Зернистый слой (stratum granulosum) состоит из 2—3 рядов клеток, имеющих вблизи шиповатого слоя цилиндрическую или кубическую форму, а ближе к поверхности кожи – ромбовидную.
Блестящий слой (stratum lucidum) выражен в участках наиболее развитого эпидермиса, т. е. на ладонях и подошвах, где состоит из 3—4 рядов вытянутых по форме слабо контурированных клеток.
Роговой слой (stratum corneum) образован полностью ороговевшими безъядерными клетками – корнеоцитами (роговыми пластинками), которые содержат нерастворимый белок - кератин. Наиболее развит роговой слой там, где кожа подвергается наибольшему механическому воздействию (ладони, подошвы).
Кроме вышеперечисленных клеток в эпидермисе также обнаруживаются меланоциты (клетки, вырабатывающие основной пигмент кожи), а также клетки иммунной системы кожи: клетки Лангерганса (эпидермальные макрофаги) и клетки Гринстейна (тканевые макрофаги).
Эпидермис отделен от дермы базальной мембраной, которая является эластической опорой, прочно связывающей эпителий с дермой и препятствующей прорастанию клеток эпидермиса в дерму.

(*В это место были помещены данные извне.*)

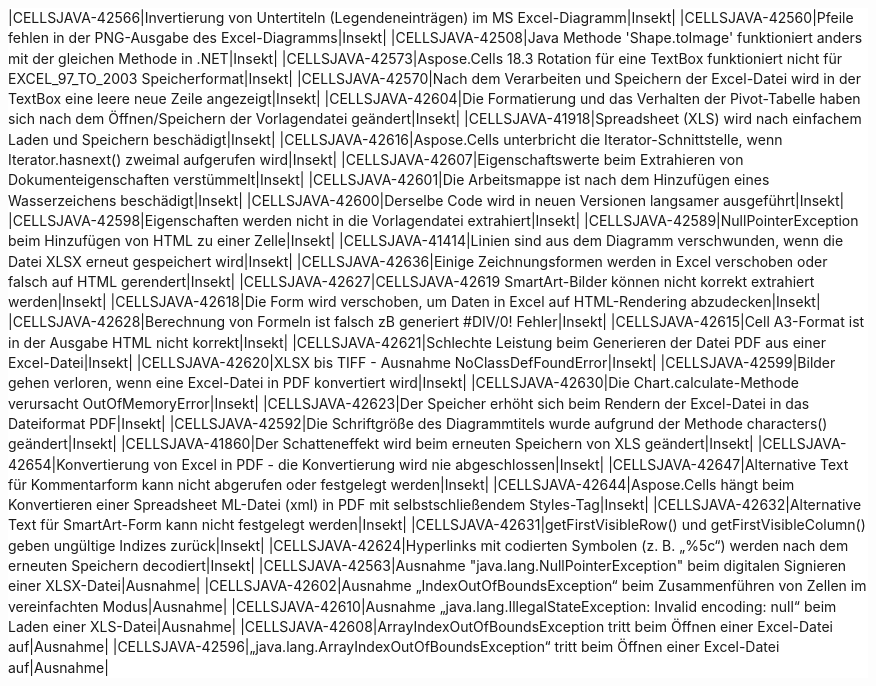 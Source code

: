 |CELLSJAVA-42566|Invertierung von Untertiteln (Legendeneinträgen) im MS Excel-Diagramm|Insekt|
|CELLSJAVA-42560|Pfeile fehlen in der PNG-Ausgabe des Excel-Diagramms|Insekt|
|CELLSJAVA-42508|Java Methode 'Shape.toImage' funktioniert anders mit der gleichen Methode in .NET|Insekt|
|CELLSJAVA-42573|Aspose.Cells 18.3 Rotation für eine TextBox funktioniert nicht für EXCEL_97_TO_2003 Speicherformat|Insekt|
|CELLSJAVA-42570|Nach dem Verarbeiten und Speichern der Excel-Datei wird in der TextBox eine leere neue Zeile angezeigt|Insekt|
|CELLSJAVA-42604|Die Formatierung und das Verhalten der Pivot-Tabelle haben sich nach dem Öffnen/Speichern der Vorlagendatei geändert|Insekt|
|CELLSJAVA-41918|Spreadsheet (XLS) wird nach einfachem Laden und Speichern beschädigt|Insekt|
|CELLSJAVA-42616|Aspose.Cells unterbricht die Iterator-Schnittstelle, wenn Iterator.hasnext() zweimal aufgerufen wird|Insekt|
|CELLSJAVA-42607|Eigenschaftswerte beim Extrahieren von Dokumenteigenschaften verstümmelt|Insekt|
|CELLSJAVA-42601|Die Arbeitsmappe ist nach dem Hinzufügen eines Wasserzeichens beschädigt|Insekt|
|CELLSJAVA-42600|Derselbe Code wird in neuen Versionen langsamer ausgeführt|Insekt|
|CELLSJAVA-42598|Eigenschaften werden nicht in die Vorlagendatei extrahiert|Insekt|
|CELLSJAVA-42589|NullPointerException beim Hinzufügen von HTML zu einer Zelle|Insekt|
|CELLSJAVA-41414|Linien sind aus dem Diagramm verschwunden, wenn die Datei XLSX erneut gespeichert wird|Insekt|
|CELLSJAVA-42636|Einige Zeichnungsformen werden in Excel verschoben oder falsch auf HTML gerendert|Insekt|
|CELLSJAVA-42627|CELLSJAVA-42619 SmartArt-Bilder können nicht korrekt extrahiert werden|Insekt|
|CELLSJAVA-42618|Die Form wird verschoben, um Daten in Excel auf HTML-Rendering abzudecken|Insekt|
|CELLSJAVA-42628|Berechnung von Formeln ist falsch zB generiert #DIV/0! Fehler|Insekt|
|CELLSJAVA-42615|Cell A3-Format ist in der Ausgabe HTML nicht korrekt|Insekt|
|CELLSJAVA-42621|Schlechte Leistung beim Generieren der Datei PDF aus einer Excel-Datei|Insekt|
|CELLSJAVA-42620|XLSX bis TIFF - Ausnahme NoClassDefFoundError|Insekt|
|CELLSJAVA-42599|Bilder gehen verloren, wenn eine Excel-Datei in PDF konvertiert wird|Insekt|
|CELLSJAVA-42630|Die Chart.calculate-Methode verursacht OutOfMemoryError|Insekt|
|CELLSJAVA-42623|Der Speicher erhöht sich beim Rendern der Excel-Datei in das Dateiformat PDF|Insekt|
|CELLSJAVA-42592|Die Schriftgröße des Diagrammtitels wurde aufgrund der Methode characters() geändert|Insekt|
|CELLSJAVA-41860|Der Schatteneffekt wird beim erneuten Speichern von XLS geändert|Insekt|
|CELLSJAVA-42654|Konvertierung von Excel in PDF - die Konvertierung wird nie abgeschlossen|Insekt|
|CELLSJAVA-42647|Alternative Text für Kommentarform kann nicht abgerufen oder festgelegt werden|Insekt|
|CELLSJAVA-42644|Aspose.Cells hängt beim Konvertieren einer Spreadsheet ML-Datei (xml) in PDF mit selbstschließendem Styles-Tag|Insekt|
|CELLSJAVA-42632|Alternative Text für SmartArt-Form kann nicht festgelegt werden|Insekt|
|CELLSJAVA-42631|getFirstVisibleRow() und getFirstVisibleColumn() geben ungültige Indizes zurück|Insekt|
|CELLSJAVA-42624|Hyperlinks mit codierten Symbolen (z. B. „%5c“) werden nach dem erneuten Speichern decodiert|Insekt|
|CELLSJAVA-42563|Ausnahme "java.lang.NullPointerException" beim digitalen Signieren einer XLSX-Datei|Ausnahme|
|CELLSJAVA-42602|Ausnahme „IndexOutOfBoundsException“ beim Zusammenführen von Zellen im vereinfachten Modus|Ausnahme|
|CELLSJAVA-42610|Ausnahme „java.lang.IllegalStateException: Invalid encoding: null“ beim Laden einer XLS-Datei|Ausnahme|
|CELLSJAVA-42608|ArrayIndexOutOfBoundsException tritt beim Öffnen einer Excel-Datei auf|Ausnahme|
|CELLSJAVA-42596|„java.lang.ArrayIndexOutOfBoundsException“ tritt beim Öffnen einer Excel-Datei auf|Ausnahme| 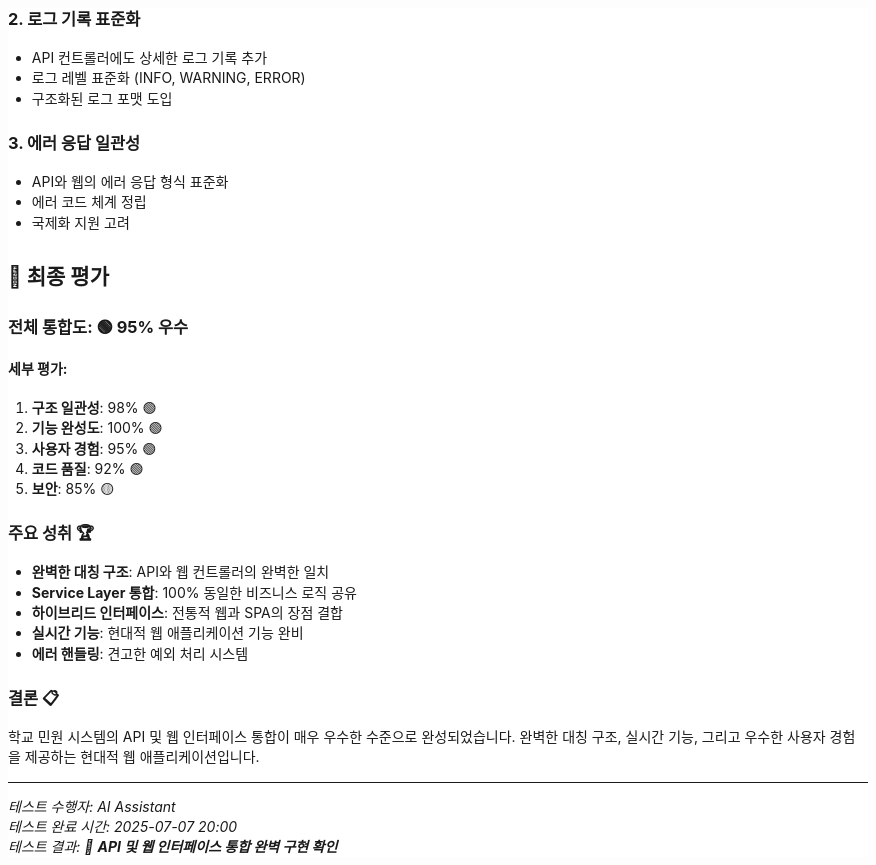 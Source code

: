 ### 2. 로그 기록 표준화
- API 컨트롤러에도 상세한 로그 기록 추가
- 로그 레벨 표준화 (INFO, WARNING, ERROR)
- 구조화된 로그 포맷 도입

### 3. 에러 응답 일관성
- API와 웹의 에러 응답 형식 표준화
- 에러 코드 체계 정립
- 국제화 지원 고려

## 🎉 최종 평가

### 전체 통합도: 🟢 **95% 우수**

#### 세부 평가:
1. **구조 일관성**: 98% 🟢
2. **기능 완성도**: 100% 🟢
3. **사용자 경험**: 95% 🟢
4. **코드 품질**: 92% 🟢
5. **보안**: 85% 🟡

### 주요 성취 🏆
- **완벽한 대칭 구조**: API와 웹 컨트롤러의 완벽한 일치
- **Service Layer 통합**: 100% 동일한 비즈니스 로직 공유
- **하이브리드 인터페이스**: 전통적 웹과 SPA의 장점 결합
- **실시간 기능**: 현대적 웹 애플리케이션 기능 완비
- **에러 핸들링**: 견고한 예외 처리 시스템

### 결론 📋
학교 민원 시스템의 API 및 웹 인터페이스 통합이 매우 우수한 수준으로 완성되었습니다. 
완벽한 대칭 구조, 실시간 기능, 그리고 우수한 사용자 경험을 제공하는 현대적 웹 애플리케이션입니다.

---
*테스트 수행자: AI Assistant*  
*테스트 완료 시간: 2025-07-07 20:00*  
*테스트 결과: 🎉 **API 및 웹 인터페이스 통합 완벽 구현 확인***

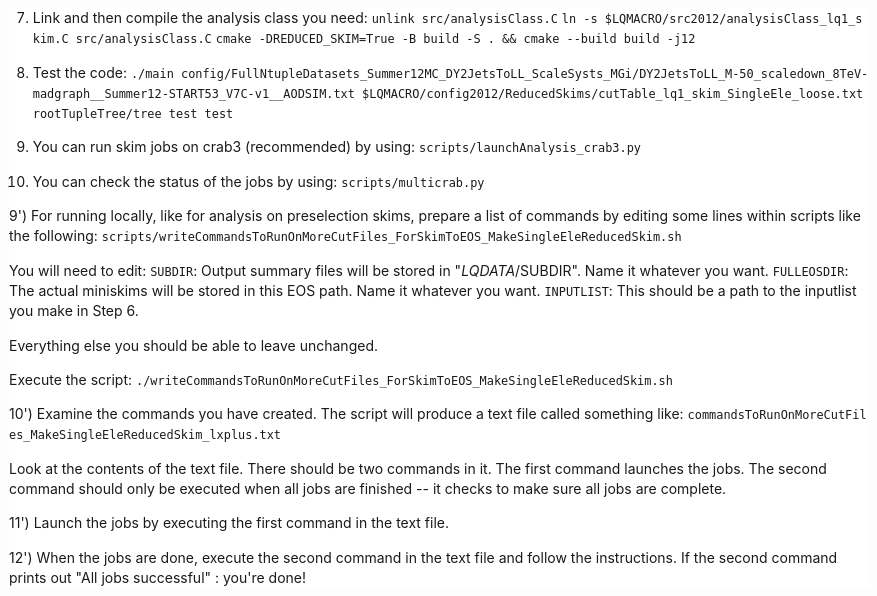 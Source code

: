 7) Link and then compile the analysis class you need:
`unlink src/analysisClass.C`
`ln -s $LQMACRO/src2012/analysisClass_lq1_skim.C src/analysisClass.C`
`cmake -DREDUCED_SKIM=True -B build -S . && cmake --build build -j12`
8) Test the code:
`./main config/FullNtupleDatasets_Summer12MC_DY2JetsToLL_ScaleSysts_MGi/DY2JetsToLL_M-50_scaledown_8TeV-madgraph__Summer12-START53_V7C-v1__AODSIM.txt $LQMACRO/config2012/ReducedSkims/cutTable_lq1_skim_SingleEle_loose.txt rootTupleTree/tree test test`

9) You can run skim jobs on crab3 (recommended) by using: `scripts/launchAnalysis_crab3.py`

10) You can check the status of the jobs by using:
`scripts/multicrab.py`

9') For running locally, like for analysis on preselection skims, prepare a list of commands by editing some lines within scripts like the following:
`scripts/writeCommandsToRunOnMoreCutFiles_ForSkimToEOS_MakeSingleEleReducedSkim.sh`

You will need to edit:
`SUBDIR`: Output summary files will be stored in "$LQDATA/$SUBDIR". Name it whatever you want.
`FULLEOSDIR`: The actual miniskims will be stored in this EOS path. Name it whatever you want.
`INPUTLIST`: This should be a path to the inputlist you make in Step 6.

Everything else you should be able to leave unchanged.

Execute the script:
`./writeCommandsToRunOnMoreCutFiles_ForSkimToEOS_MakeSingleEleReducedSkim.sh`

10') Examine the commands you have created.
The script will produce a text file called something like:
`commandsToRunOnMoreCutFiles_MakeSingleEleReducedSkim_lxplus.txt`

Look at the contents of the text file. There should be two commands in it. The first command launches the jobs. The second command should only be executed when all jobs are finished -- it checks to make sure all jobs are complete.

11') Launch the jobs by executing the first command in the text file.

12') When the jobs are done, execute the second command in the text file and follow the instructions. If the second command prints out "All jobs successful" : you're done!

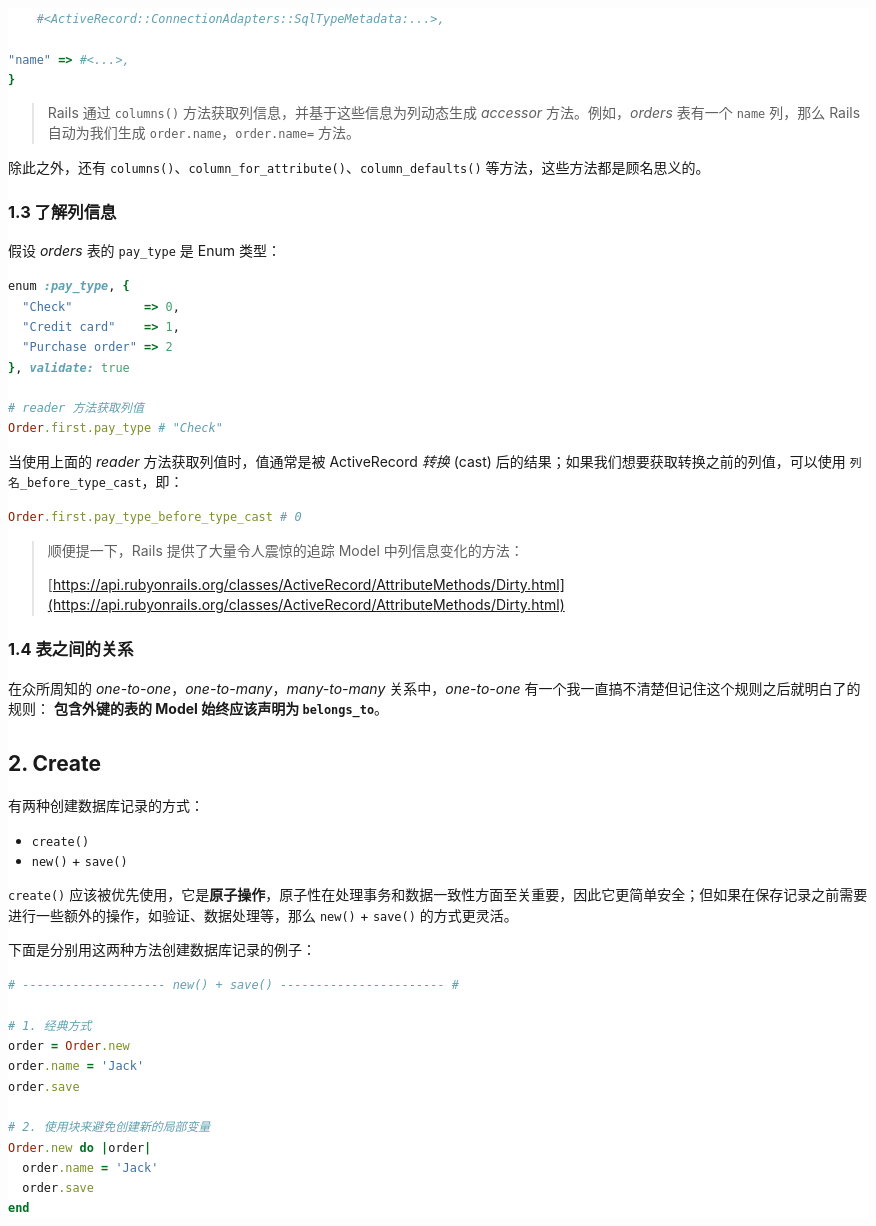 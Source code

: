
 ```ruby
    #<ActiveRecord::ConnectionAdapters::SqlTypeMetadata:...>,

"name" => #<...>,
}
```

> Rails 通过 `columns()` 方法获取列信息，并基于这些信息为列动态生成 *accessor* 方法。例如，*orders* 表有一个 `name` 列，那么 Rails 自动为我们生成 `order.name`，`order.name=` 方法。

除此之外，还有 `columns()`、`column_for_attribute()`、`column_defaults()` 等方法，这些方法都是顾名思义的。

### 1.3 了解列信息

假设 *orders* 表的 `pay_type` 是 Enum 类型：

```ruby
enum :pay_type, {
  "Check"          => 0,
  "Credit card"    => 1,
  "Purchase order" => 2
}, validate: true

# reader 方法获取列值
Order.first.pay_type # "Check"
```

当使用上面的 *reader* 方法获取列值时，值通常是被 ActiveRecord *转换* (cast) 后的结果；如果我们想要获取转换之前的列值，可以使用 `列名_before_type_cast`，即：

```ruby
Order.first.pay_type_before_type_cast # 0
```

> 顺便提一下，Rails 提供了大量令人震惊的追踪 Model 中列信息变化的方法：
> 
> [https://api.rubyonrails.org/classes/ActiveRecord/AttributeMethods/Dirty.html](https://api.rubyonrails.org/classes/ActiveRecord/AttributeMethods/Dirty.html)

### 1.4 表之间的关系

在众所周知的 *one-to-one*，*one-to-many*，*many-to-many* 关系中，*one-to-one* 有一个我一直搞不清楚但记住这个规则之后就明白了的规则： **包含外键的表的 Model 始终应该声明为 `belongs_to`**。

## 2. Create

有两种创建数据库记录的方式：

- `create()`
- `new()` + `save()`

`create()` 应该被优先使用，它是**原子操作**，原子性在处理事务和数据一致性方面至关重要，因此它更简单安全；但如果在保存记录之前需要进行一些额外的操作，如验证、数据处理等，那么 `new()` + `save()` 的方式更灵活。

下面是分别用这两种方法创建数据库记录的例子：

```ruby
# -------------------- new() + save() ----------------------- #

# 1. 经典方式
order = Order.new
order.name = 'Jack'
order.save

# 2. 使用块来避免创建新的局部变量
Order.new do |order|
  order.name = 'Jack'
  order.save
end

```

Дерма – соединительнотканная часть кожи – является опорой для придатков кожи (волос, ногтей, потовых и сальных желез), сосудов и нервов. Она состоит из двух слоев: сосочкового и сетчатого.
Тонкий верхний сосочковый слой (stratum papillare) состоит из бесструктурного вещества и тонких соединительнотканных (коллагеновых, эластических и ретикулярных) волокон и образует сосочки, залегающие между эпителиальными гребнями шиповатых клеток. Более толстый сетчатый слой (stratum reticulare) распространяется от основания сосочкового слоя до подкожной жировой клетчатки; основу его составляют пучки толстых коллагеновых волокон, расположенные параллельно поверхности кожи. В дерме располагается поверхностная сосудистая сеть, и две сети лимфатических сосудов - поверхностная и глубокая. В дерме же сосредоточена основная часть нервного аппарата кожи: два нервных сплетения - глубокое и поверхностное и множественные кожные рецепторы (свободные и инкапсулированные: колбы Краузе,тельца Фатера—Пачини, тельца Мейснера, диски Меркеля). В некоторых участках сосочкового слоя дермы располагаются мышечные волокна, связанные с волосяными луковицами - мышцы, поднимающие волос.
Гиподерма – подкожная жировая клетчатка - состоит из сети коллагеновых, эластических и ретикулярных волокон, между которыми располагаются дольки жировой ткани – скопления крупных жировых клеток-липоцитов. Толщина гиподермы варьирует от 2 мм (на черепе) до 10 см и более (на ягодицах). Гиподерма толще на дорсальных и разгибательных, тоньше на вентральных и сгибательных поверхностях конечностей. Местами (на веках, под ногтевыми пластинками, на крайней плоти, малых половых губах и мошонке) она отсутствует. В подкожной жировой клетчатке залегают крупные сосуды и нервные стволы.

Придатки кожи

К придаткам кожи относят волосы, ногти, сальные и потовые железы.
Волосы. В каждом волосе (pilus) различают две части: стержень и корень. Стержень – часть волоса, выступающая над поверхностью кожи. Корень волоса заложен в дерме и иногда доходит до подкожной жировой клетчатки. Корень волоса погружен в дермальное влагалище (соединительнотканную сумку) и формирует вместе с ним волосяной фолликул. Волосяной фолликул имеет цилиндрическую форму и открывается на поверхности кожи своеобразным расширением – воронкой, в которую погружается стержень волоса. На границе верхней и средней трети фолликула в него открывается выводной проток сальной железы. Самая глубокая расширенная часть корня волоса называется волосяной луковицей; нижняя часть луковицы – матрикс – состоит из клеток, отличающихся очень высокой митотической активностью и обеспечивающих рост волоса.